USA and car import tariffs
28 March 2025
4 April 2025
It happened. Everyone was afraid of it and hoped it wouldn't happen after all. The US announced tariffs on imports from every country in the world. Most have to reckon with a 10% tariff, with selected countries having higher, individually set tariffs. In addition, all car imports into the US face a 25 per cent duty.
Setting different tariffs for different countries looks as if it will help eliminate U.S. trade deficits with those countries. The larger the relative deficit, the larger the tariff. After all, the setting of tariffs by the US is not rocket science. One took the deficit in U.S. trade with a given country, divided by U.S. exports, took half of that, and rounded the result to the nearest whole number, with the minimum of that function set at 10 percent. Thus, for example, Cambodia has a tariff rate of 49 percent, Madagascar, 47 percent, and Vietnam, 46 percent. If the U.S. had not chosen a uniform tariff for EU imports, but had applied different tariffs for different EU countries, the result of the above formula for the Czech Republic would have been 5 percent, or 10 percent after applying the minimum.
Trying to equalize US deficits with individual countries is an economically "unusual" practice. It is a natural one. For example, I have a consistent trade deficit with our dining room. I pay for lunches, of course, I just don't deliver any goods to it while I take food from it. On the other hand, I am permanently in surplus at work. It's the same with countries. As long as the US needs Canadian oil, lumber, iron ore, aluminum and copper, their trade balance with each other will likely be negative from the US perspective.

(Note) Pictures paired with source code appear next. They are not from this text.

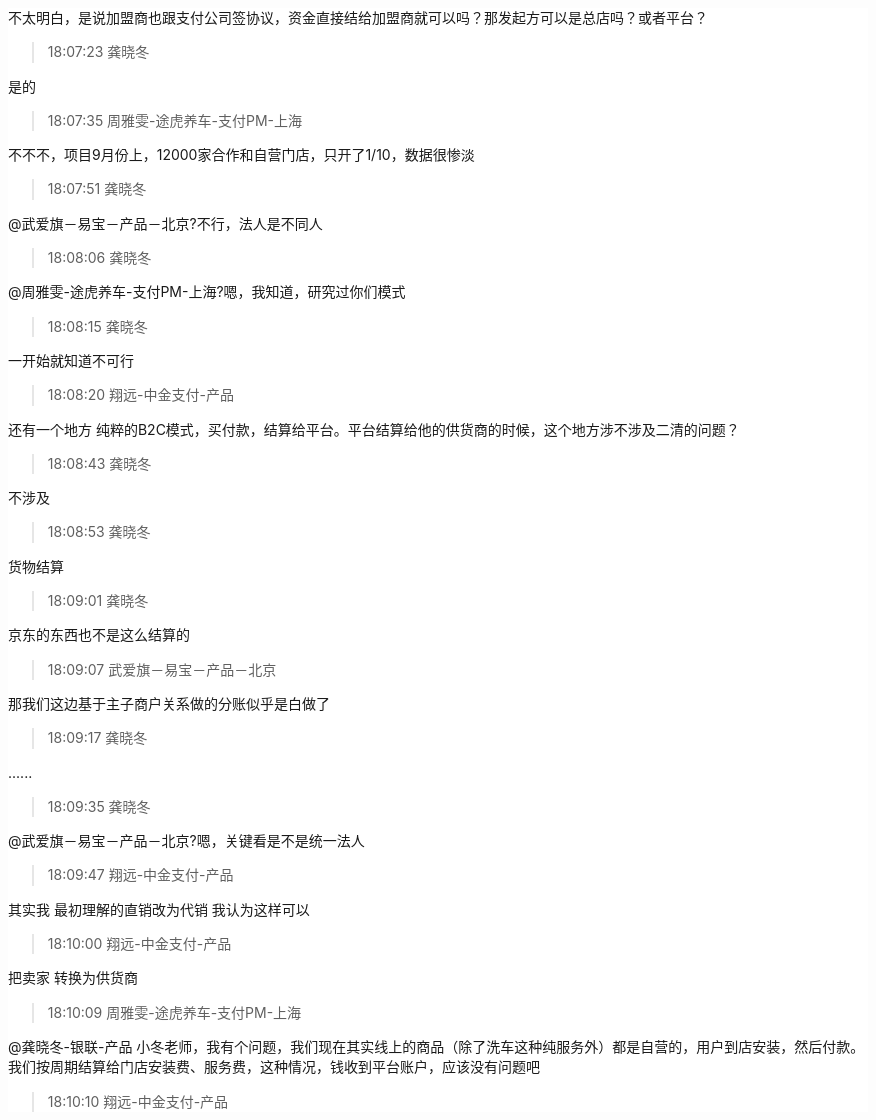 不太明白，是说加盟商也跟支付公司签协议，资金直接结给加盟商就可以吗？那发起方可以是总店吗？或者平台？  
   
> 18:07:23  龚晓冬  
   
是的  
   
> 18:07:35  周雅雯-途虎养车-支付PM-上海  
   
不不不，项目9月份上，12000家合作和自营门店，只开了1/10，数据很惨淡  
   
> 18:07:51  龚晓冬  
   
@武爱旗－易宝－产品－北京?不行，法人是不同人  
   
> 18:08:06  龚晓冬  
   
@周雅雯-途虎养车-支付PM-上海?嗯，我知道，研究过你们模式  
   
> 18:08:15  龚晓冬  
   
一开始就知道不可行  
   
> 18:08:20  翔远-中金支付-产品  
   
还有一个地方 纯粹的B2C模式，买付款，结算给平台。平台结算给他的供货商的时候，这个地方涉不涉及二清的问题？  
   
> 18:08:43  龚晓冬  
   
不涉及  
   
> 18:08:53  龚晓冬  
   
货物结算  
   
> 18:09:01  龚晓冬  
   
京东的东西也不是这么结算的  
   
> 18:09:07  武爱旗－易宝－产品－北京  
   
那我们这边基于主子商户关系做的分账似乎是白做了  
   
> 18:09:17  龚晓冬  
   
......  
   
> 18:09:35  龚晓冬  
   
@武爱旗－易宝－产品－北京?嗯，关键看是不是统一法人  
   
> 18:09:47  翔远-中金支付-产品  
   
其实我 最初理解的直销改为代销 我认为这样可以   
   
> 18:10:00  翔远-中金支付-产品  
   
把卖家 转换为供货商  
   
> 18:10:09  周雅雯-途虎养车-支付PM-上海  
   
@龚晓冬-银联-产品 小冬老师，我有个问题，我们现在其实线上的商品（除了洗车这种纯服务外）都是自营的，用户到店安装，然后付款。我们按周期结算给门店安装费、服务费，这种情况，钱收到平台账户，应该没有问题吧  
   
> 18:10:10  翔远-中金支付-产品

In economics, it is a matter of ensuring that a country's overall balance to the rest of the world does not exceed the bounds of acceptable imbalance, otherwise natural adjustment mechanisms may kick in. However, these can sometimes be precipitous (currency crisis). Sound economic policy can help. Often, high government deficits and high external trade deficits, or more broadly current account deficits, go hand in hand. Wouldn't the US benefit from a fiscal diet rather than a tariff shoot-out?
However, it did. The logical question is what this will mean for us. The US seeks to reduce imports through tariffs, which from our point of view means a reduction in demand, all other things being equal. The US is not one of the Czech Republic's most important direct trading partners. In the ranking of exports from the Czech Republic, they rank only tenth with a share of 2.7 per cent, and our trade surplus with the US amounts to 0.2 per cent of GDP. There is, however, one catch, a crucial catch. In fact, the US is very important to us economically. If we look at foreign trade through the lens of value-added flows, we find that the U.S. is the third most important destination for value-added generated in the U.S. exports. The share of value-added exported directly and indirectly through subcontracting to other countries in total value-added exports is 6 percent.
If we stop at this point, we can count on negative real effects in the form of a slowdown in GDP growth by a few tenths of a percentage point, perhaps as much as 1 percentage point. But how will Europe respond? Borrowing tit for tat is not the best answer. Purely according to game theory, a better strategy is a generous tit for tat loan, where it is sometimes wise to give in and not repay. The question, however, is how much cold logic and economic rationality is at play on both sides.
Retaliatory tariffs should only come up as a last resort after the bargaining options have been exhausted. If they were to occur, higher inflation would add to the negative real economic impact. Slower growth and higher inflation is not an ideal outcome. Moreover, after the recent inflationary surge, central banks have become more cautious, especially those that have underestimated the fight against inflation, and fearful of raising inflation expectations and anchoring inflation at higher levels in the long run, they may not only stop cutting interest rates, but could start raising them again. Corporate investment is falling even at current interest rates. They would not benefit much from tighter monetary policy. Slower economic growth and higher interest rates would make it more difficult for European countries to invest more not only in defence but, above all, in increasing their competitiveness. And the US is showing that this will indeed be needed. Economists are fond of mentioning Adam Smith, at this point I would prefer to use Thomas Hobbes and his Homo hominis lupus, man to man wolf.